The play's the thing for Carroll youngsters

Actors: Elementary school pupils prove to be surprisingly adept at grasping and performing Shakespeare's challenging `Hamlet.'

April 27, 2001|By Maria Blackburn | Maria Blackburn,SUN STAFF

Asked to summarize the plot of "Hamlet," 11-year- old Elizabeth Kahney knotted her brow and struggled to think of the right words.

"Well ... it's Shakespearean," Elizabeth said, pausing long enough to make a grownup think it was utterly ridiculous that a fifth-grader could begin to grasp one of William Shakespeare's darkest and most complex plays.

Then she spoke, and it became apparent that the Sandymount Elementary School pupil's problem was not that she didn't know the play. She knew it too well. "It's about a whole bunch of different things," she said finally. "Death. Murder. Hatred."

Less than 10 minutes later, Elizabeth was on stage in the play's title role. Dressed in black tights and a belted white shirt, she flawlessly delivered famous lines such as, "O, that this too sullied flesh would melt," and "Get thee to a nunn'ry" and otherwise embodied the brooding, tortured Hamlet who sought to avenge his father's murder at his uncle's hands.

The words belonged to Shakespeare, although some of the trappings of "Hamlet" performed yesterday morning by the Carroll County school's fifth-graders were less than traditional.

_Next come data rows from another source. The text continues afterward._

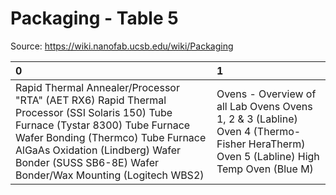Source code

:# Packaging - Table 5

Source: https://wiki.nanofab.ucsb.edu/wiki/Packaging

| 0                                                                                                                                                                                                                                                                        | 1                                                                                                                                    |
|:-------------------------------------------------------------------------------------------------------------------------------------------------------------------------------------------------------------------------------------------------------------------------|:-------------------------------------------------------------------------------------------------------------------------------------|
| Rapid Thermal Annealer/Processor "RTA" (AET RX6) Rapid Thermal Processor (SSI Solaris 150) Tube Furnace (Tystar 8300) Tube Furnace Wafer Bonding (Thermco) Tube Furnace AlGaAs Oxidation (Lindberg) Wafer Bonder (SUSS SB6-8E) Wafer Bonder/Wax Mounting (Logitech WBS2) | Ovens - Overview of all Lab Ovens Ovens 1, 2 & 3 (Labline) Oven 4 (Thermo-Fisher HeraTherm) Oven 5 (Labline) High Temp Oven (Blue M) |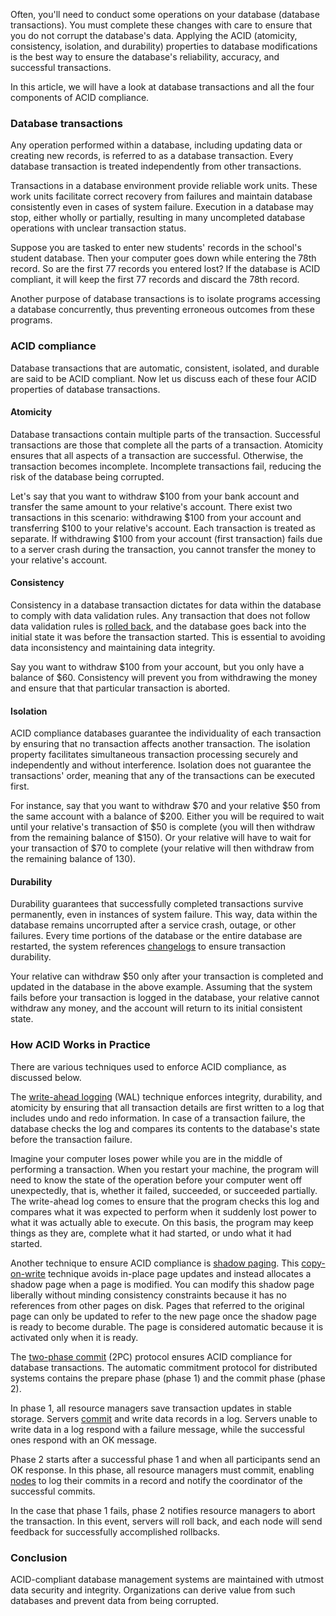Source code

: Often, you&#39;ll need to conduct some operations on your database (database transactions). You must complete these changes with care to ensure that you do not corrupt the database&#39;s data. Applying the ACID (atomicity, consistency, isolation, and durability) properties to database modifications is the best way to ensure the database&#39;s reliability, accuracy, and successful transactions.

In this article, we will have a look at database transactions and all the four components of ACID compliance.

### Database transactions

Any operation performed within a database, including updating data or creating new records, is referred to as a database transaction. Every database transaction is treated independently from other transactions.

Transactions in a database environment provide reliable work units. These work units facilitate correct recovery from failures and maintain database consistently even in cases of system failure. Execution in a database may stop, either wholly or partially, resulting in many uncompleted database operations with unclear transaction status.

Suppose you are tasked to enter new students&#39; records in the school&#39;s student database. Then your computer goes down while entering the 78th record. So are the first 77 records you entered lost? If the database is ACID compliant, it will keep the first 77 records and discard the 78th record.

Another purpose of database transactions is to isolate programs accessing a database concurrently, thus preventing erroneous outcomes from these programs.

### ACID compliance

Database transactions that are automatic, consistent, isolated, and durable are said to be ACID compliant. Now let us discuss each of these four ACID properties of database transactions.

#### Atomicity

Database transactions contain multiple parts of the transaction. Successful transactions are those that complete all the parts of a transaction. Atomicity ensures that all aspects of a transaction are successful. Otherwise, the transaction becomes incomplete. Incomplete transactions fail, reducing the risk of the database being corrupted.

Let&#39;s say that you want to withdraw $100 from your bank account and transfer the same amount to your relative&#39;s account. There exist two transactions in this scenario: withdrawing $100 from your account and transferring $100 to your relative&#39;s account. Each transaction is treated as separate. If withdrawing $100 from your account (first transaction) fails due to a server crash during the transaction, you cannot transfer the money to your relative&#39;s account.

#### Consistency

Consistency in a database transaction dictates for data within the database to comply with data validation rules. Any transaction that does not follow data validation rules is [rolled back](https://en.wikipedia.org/wiki/Rollback_(data_management)#), and the database goes back into the initial state it was before the transaction started. This is essential to avoiding data inconsistency and maintaining data integrity.

Say you want to withdraw $100 from your account, but you only have a balance of $60. Consistency will prevent you from withdrawing the money and ensure that that particular transaction is aborted.

#### Isolation

ACID compliance databases guarantee the individuality of each transaction by ensuring that no transaction affects another transaction. The isolation property facilitates simultaneous transaction processing securely and independently and without interference. Isolation does not guarantee the transactions&#39; order, meaning that any of the transactions can be executed first.

For instance, say that you want to withdraw $70 and your relative $50 from the same account with a balance of $200. Either you will be required to wait until your relative&#39;s transaction of $50 is complete (you will then withdraw from the remaining balance of $150). Or your relative will have to wait for your transaction of $70 to complete (your relative will then withdraw from the remaining balance of 130).

#### Durability

Durability guarantees that successfully completed transactions survive permanently, even in instances of system failure. This way, data within the database remains uncorrupted after a service crash, outage, or other failures. Every time portions of the database or the entire database are restarted, the system references [changelogs](https://en.wikipedia.org/wiki/Changelog#) to ensure transaction durability.

Your relative can withdraw $50 only after your transaction is completed and updated in the database in the above example. Assuming that the system fails before your transaction is logged in the database, your relative cannot withdraw any money, and the account will return to its initial consistent state.

### How ACID Works in Practice

There are various techniques used to enforce ACID compliance, as discussed below.

The [write-ahead logging](https://www.postgresql.org/docs/9.1/wal-intro.html) (WAL) technique enforces integrity, durability, and atomicity by ensuring that all transaction details are first written to a log that includes undo and redo information. In case of a transaction failure, the database checks the log and compares its contents to the database&#39;s state before the transaction failure.

Imagine your computer loses power while you are in the middle of performing a transaction. When you restart your machine, the program will need to know the state of the operation before your computer went off unexpectedly, that is, whether it failed, succeeded, or succeeded partially. The write-ahead log comes to ensure that the program checks this log and compares what it was expected to perform when it suddenly lost power to what it was actually able to execute. On this basis, the program may keep things as they are, complete what it had started, or undo what it had started.

Another technique to ensure ACID compliance is [shadow paging](https://www.geeksforgeeks.org/shadow-paging-dbms/). This [copy-on-write](https://www.computerhope.com/jargon/c/copy-on-write.htm#) technique avoids in-place page updates and instead allocates a shadow page when a page is modified. You can modify this shadow page liberally without minding consistency constraints because it has no references from other pages on disk. Pages that referred to the original page can only be updated to refer to the new page once the shadow page is ready to become durable. The page is considered automatic because it is activated only when it is ready.

The [two-phase commit](https://link.springer.com/referenceworkentry/10.1007%2F978-0-387-39940-9_2#) (2PC) protocol ensures ACID compliance for database transactions. The automatic commitment protocol for distributed systems contains the prepare phase (phase 1) and the commit phase (phase 2).

In phase 1, all resource managers save transaction updates in stable storage. Servers [commit](https://www.techopedia.com/definition/16/commit) and write data records in a log. Servers unable to write data in a log respond with a failure message, while the successful ones respond with an OK message.

Phase 2 starts after a successful phase 1 and when all participants send an OK response. In this phase, all resource managers must commit, enabling [nodes](https://docs.oracle.com/cd/B10191_01/calendar.903/b10093/nodes.htm#) to log their commits in a record and notify the coordinator of the successful commits.

In the case that phase 1 fails, phase 2 notifies resource managers to abort the transaction. In this event, servers will roll back, and each node will send feedback for successfully accomplished rollbacks.

### Conclusion

ACID-compliant database management systems are maintained with utmost data security and integrity. Organizations can derive value from such databases and prevent data from being corrupted.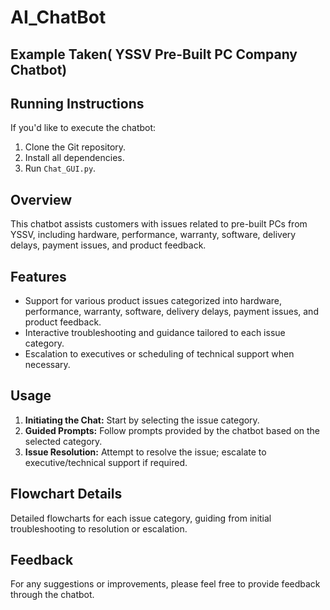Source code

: # AI_ChatBot

## Example Taken( YSSV Pre-Built PC Company Chatbot)

## Running Instructions
If you'd like to execute the chatbot:
1. Clone the Git repository.
2. Install all dependencies.
3. Run `Chat_GUI.py`.

## Overview
This chatbot assists customers with issues related to pre-built PCs from YSSV, including hardware, performance, warranty, software, delivery delays, payment issues, and product feedback.

## Features
- Support for various product issues categorized into hardware, performance, warranty, software, delivery delays, payment issues, and product feedback.
- Interactive troubleshooting and guidance tailored to each issue category.
- Escalation to executives or scheduling of technical support when necessary.

## Usage
1. **Initiating the Chat:** Start by selecting the issue category.
2. **Guided Prompts:** Follow prompts provided by the chatbot based on the selected category.
3. **Issue Resolution:** Attempt to resolve the issue; escalate to executive/technical support if required.

## Flowchart Details
Detailed flowcharts for each issue category, guiding from initial troubleshooting to resolution or escalation.

## Feedback
For any suggestions or improvements, please feel free to provide feedback through the chatbot.

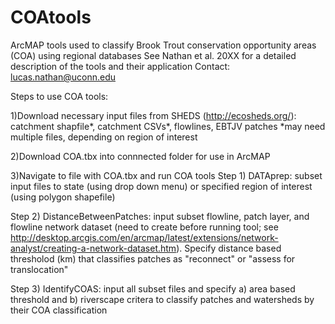 # COAtools
ArcMAP tools used to classify Brook Trout conservation opportunity areas (COA) using regional databases
See Nathan et al. 20XX for a detailed description of the tools and their application
Contact: lucas.nathan@uconn.edu



Steps to use COA tools:

1)Download necessary input files from SHEDS (http://ecosheds.org/): catchment shapfile*, catchment CSVs*, flowlines, EBTJV patches
 *may need multiple files, depending on region of interest
 
2)Download COA.tbx into connnected folder for use in ArcMAP

3)Navigate to file with COA.tbx and run COA tools
  Step 1) DATAprep: subset input files to state (using drop down menu) or specified region of interest (using polygon shapefile)
 
  Step 2) DistanceBetweenPatches: input subset flowline, patch layer, and flowline network dataset (need to create before running tool;       see http://desktop.arcgis.com/en/arcmap/latest/extensions/network-analyst/creating-a-network-dataset.htm). Specify distance based         thresholod (km) that classifies patches as "reconnect" or "assess for translocation"
  
  Step 3) IdentifyCOAS: input all subset files and specify a) area based threshold and b) riverscape critera to classify patches and           watersheds by their COA classification
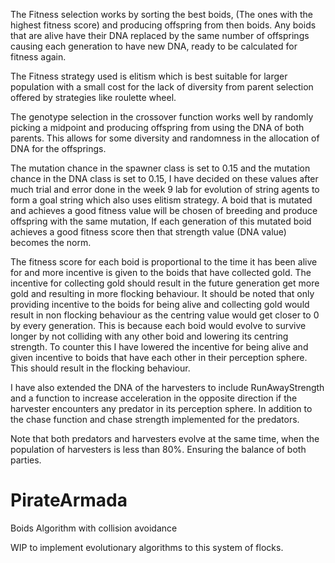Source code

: The Fitness selection works by sorting the best boids, (The ones with the highest fitness score) and producing offspring from then boids. Any boids that are alive have their DNA replaced by the same number of offsprings causing each generation to have new DNA, ready to be calculated for fitness again.

The Fitness strategy used is elitism which is best suitable for larger population with a small cost for the lack of diversity from parent selection offered by strategies like roulette wheel.

The genotype selection in the crossover function works well by randomly picking a midpoint and producing offspring from using the DNA of both parents. This allows for some diversity and randomness in the allocation of DNA for the offsprings.

The mutation chance in the spawner class is set to 0.15 and the mutation chance in the DNA class is set to 0.15, I have decided on these values after much trial and error done in the week 9 lab for evolution of string agents to form a goal string which also uses elitism strategy. A boid that is mutated and achieves a good fitness value will be chosen of breeding and produce offspring with the same mutation, If each generation of this mutated boid achieves a good fitness score then that strength value (DNA value) becomes the norm.

The fitness score for each boid is proportional to the time it has been alive for and more incentive is given to the boids that have collected gold. The incentive for collecting gold should result in the future generation get more gold and resulting in more flocking behaviour. It should be noted that only providing incentive to the boids for being alive and collecting gold would result in non flocking behaviour as the centring value would get closer to 0 by every generation. This is because each boid would evolve to survive longer by not colliding with any other boid and lowering its centring strength. To counter this I have lowered the incentive for being alive and given incentive to boids that have each other in their perception sphere. This should result in the flocking behaviour.

I have also extended the DNA of the harvesters to include RunAwayStrength and a function to increase acceleration in the opposite direction if the harvester encounters any predator in its perception sphere. In addition to the chase function and chase strength implemented for the predators.

Note that both predators and harvesters evolve at the same time, when the population of harvesters is less than 80%. Ensuring the balance of both parties.

# PirateArmada

Boids Algorithm with collision avoidance

WIP to implement evolutionary algorithms to this system of flocks.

The play was streamlined to run 90 minutes, not its usual four hours.

Extra characters and scenes such as one that included dancing around a maypole were added to accommodate the 50 pupils who wanted to participate. The adult themes and allusions to suicide and incest from "Hamlet" were present but not emphasized.

Perhaps most important, enough sword fighting had been added to make the most fidgety third-grader sit up and take notice.

Tom Fitzhugh, an 11-year-old who played Fortinbras, estimated that "Hamlet" is "25 percent killing, 50 percent sword fighting."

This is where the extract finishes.